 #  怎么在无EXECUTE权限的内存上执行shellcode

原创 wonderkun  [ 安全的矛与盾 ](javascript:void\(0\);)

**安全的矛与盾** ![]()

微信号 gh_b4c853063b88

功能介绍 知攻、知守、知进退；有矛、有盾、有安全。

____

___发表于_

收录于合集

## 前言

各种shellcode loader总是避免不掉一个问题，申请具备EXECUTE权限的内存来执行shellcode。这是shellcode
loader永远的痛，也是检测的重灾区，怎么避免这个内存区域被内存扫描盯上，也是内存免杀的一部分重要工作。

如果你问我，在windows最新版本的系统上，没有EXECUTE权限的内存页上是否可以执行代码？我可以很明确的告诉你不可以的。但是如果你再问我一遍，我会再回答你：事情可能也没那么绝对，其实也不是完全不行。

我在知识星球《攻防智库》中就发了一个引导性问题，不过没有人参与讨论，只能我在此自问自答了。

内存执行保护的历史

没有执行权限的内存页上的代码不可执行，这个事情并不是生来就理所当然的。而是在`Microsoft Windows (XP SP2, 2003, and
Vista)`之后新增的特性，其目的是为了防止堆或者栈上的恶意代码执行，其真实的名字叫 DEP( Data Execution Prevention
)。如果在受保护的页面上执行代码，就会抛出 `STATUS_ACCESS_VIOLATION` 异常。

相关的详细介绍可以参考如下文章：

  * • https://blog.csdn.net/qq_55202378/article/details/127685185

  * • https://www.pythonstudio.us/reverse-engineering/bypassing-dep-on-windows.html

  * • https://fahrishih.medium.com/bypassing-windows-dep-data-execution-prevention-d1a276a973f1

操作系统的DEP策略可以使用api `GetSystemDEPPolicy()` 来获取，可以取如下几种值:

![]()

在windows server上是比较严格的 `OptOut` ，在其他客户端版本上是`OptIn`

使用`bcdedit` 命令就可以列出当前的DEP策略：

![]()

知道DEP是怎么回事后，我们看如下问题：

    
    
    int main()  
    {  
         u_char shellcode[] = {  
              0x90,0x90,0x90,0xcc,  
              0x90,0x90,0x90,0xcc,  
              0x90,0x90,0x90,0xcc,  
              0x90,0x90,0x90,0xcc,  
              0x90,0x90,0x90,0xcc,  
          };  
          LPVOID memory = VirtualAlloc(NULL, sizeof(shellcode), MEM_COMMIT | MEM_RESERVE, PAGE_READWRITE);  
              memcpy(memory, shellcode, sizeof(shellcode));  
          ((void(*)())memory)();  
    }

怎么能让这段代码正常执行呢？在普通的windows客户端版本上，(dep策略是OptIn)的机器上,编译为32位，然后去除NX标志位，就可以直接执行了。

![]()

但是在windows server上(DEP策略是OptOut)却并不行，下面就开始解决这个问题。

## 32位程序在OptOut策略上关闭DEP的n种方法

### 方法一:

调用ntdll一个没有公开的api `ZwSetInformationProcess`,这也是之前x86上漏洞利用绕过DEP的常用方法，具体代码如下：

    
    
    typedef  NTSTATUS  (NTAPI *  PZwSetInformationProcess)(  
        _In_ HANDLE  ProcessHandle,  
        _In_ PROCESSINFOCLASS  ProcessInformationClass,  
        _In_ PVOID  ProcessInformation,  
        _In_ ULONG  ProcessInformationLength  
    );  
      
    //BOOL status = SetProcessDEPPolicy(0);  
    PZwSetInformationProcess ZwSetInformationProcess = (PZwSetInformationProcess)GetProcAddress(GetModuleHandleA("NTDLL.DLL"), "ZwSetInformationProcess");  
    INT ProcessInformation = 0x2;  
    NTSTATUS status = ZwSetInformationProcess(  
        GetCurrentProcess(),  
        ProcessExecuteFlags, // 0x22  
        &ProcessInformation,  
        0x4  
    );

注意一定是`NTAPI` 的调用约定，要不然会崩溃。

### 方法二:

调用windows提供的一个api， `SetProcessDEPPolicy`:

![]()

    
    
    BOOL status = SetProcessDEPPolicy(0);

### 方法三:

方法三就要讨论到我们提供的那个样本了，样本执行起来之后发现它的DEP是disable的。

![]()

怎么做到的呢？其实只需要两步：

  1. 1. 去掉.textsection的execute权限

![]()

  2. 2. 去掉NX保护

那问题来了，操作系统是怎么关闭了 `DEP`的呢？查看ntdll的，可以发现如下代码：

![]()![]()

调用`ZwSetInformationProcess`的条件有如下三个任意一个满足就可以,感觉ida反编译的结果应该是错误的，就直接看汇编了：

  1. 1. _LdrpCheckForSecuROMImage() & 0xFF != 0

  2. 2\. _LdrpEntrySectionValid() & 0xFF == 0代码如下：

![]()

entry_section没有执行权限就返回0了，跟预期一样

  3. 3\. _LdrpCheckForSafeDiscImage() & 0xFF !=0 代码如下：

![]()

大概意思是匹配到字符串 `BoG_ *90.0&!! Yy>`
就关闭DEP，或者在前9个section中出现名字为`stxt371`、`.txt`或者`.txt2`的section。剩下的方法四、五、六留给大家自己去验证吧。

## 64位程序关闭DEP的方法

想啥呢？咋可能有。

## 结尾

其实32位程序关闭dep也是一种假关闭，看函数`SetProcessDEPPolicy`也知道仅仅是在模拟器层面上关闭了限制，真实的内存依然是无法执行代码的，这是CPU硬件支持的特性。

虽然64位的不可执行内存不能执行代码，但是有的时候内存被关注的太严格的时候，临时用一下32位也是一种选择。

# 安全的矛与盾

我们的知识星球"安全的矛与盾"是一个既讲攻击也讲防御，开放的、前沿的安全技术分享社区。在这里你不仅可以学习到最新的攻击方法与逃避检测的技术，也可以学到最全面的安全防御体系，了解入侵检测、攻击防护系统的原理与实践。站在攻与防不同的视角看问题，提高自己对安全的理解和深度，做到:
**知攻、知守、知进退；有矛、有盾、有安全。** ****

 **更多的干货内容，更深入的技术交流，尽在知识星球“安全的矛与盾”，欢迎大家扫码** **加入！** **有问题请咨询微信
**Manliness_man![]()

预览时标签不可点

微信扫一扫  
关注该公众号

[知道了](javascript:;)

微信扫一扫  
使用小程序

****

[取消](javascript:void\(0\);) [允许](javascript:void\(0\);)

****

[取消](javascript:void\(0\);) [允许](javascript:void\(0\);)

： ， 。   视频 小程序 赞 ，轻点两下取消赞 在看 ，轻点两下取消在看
----------
WHAT THE TASK ASKS -
Go through the records above, find each line with the string "NTAPI", and copy it.

EXERCISE SOLUTION -
    typedef  NTSTATUS  (NTAPI *  PZwSetInformationProcess)(  
注意一定是`NTAPI` 的调用约定，要不然会崩溃。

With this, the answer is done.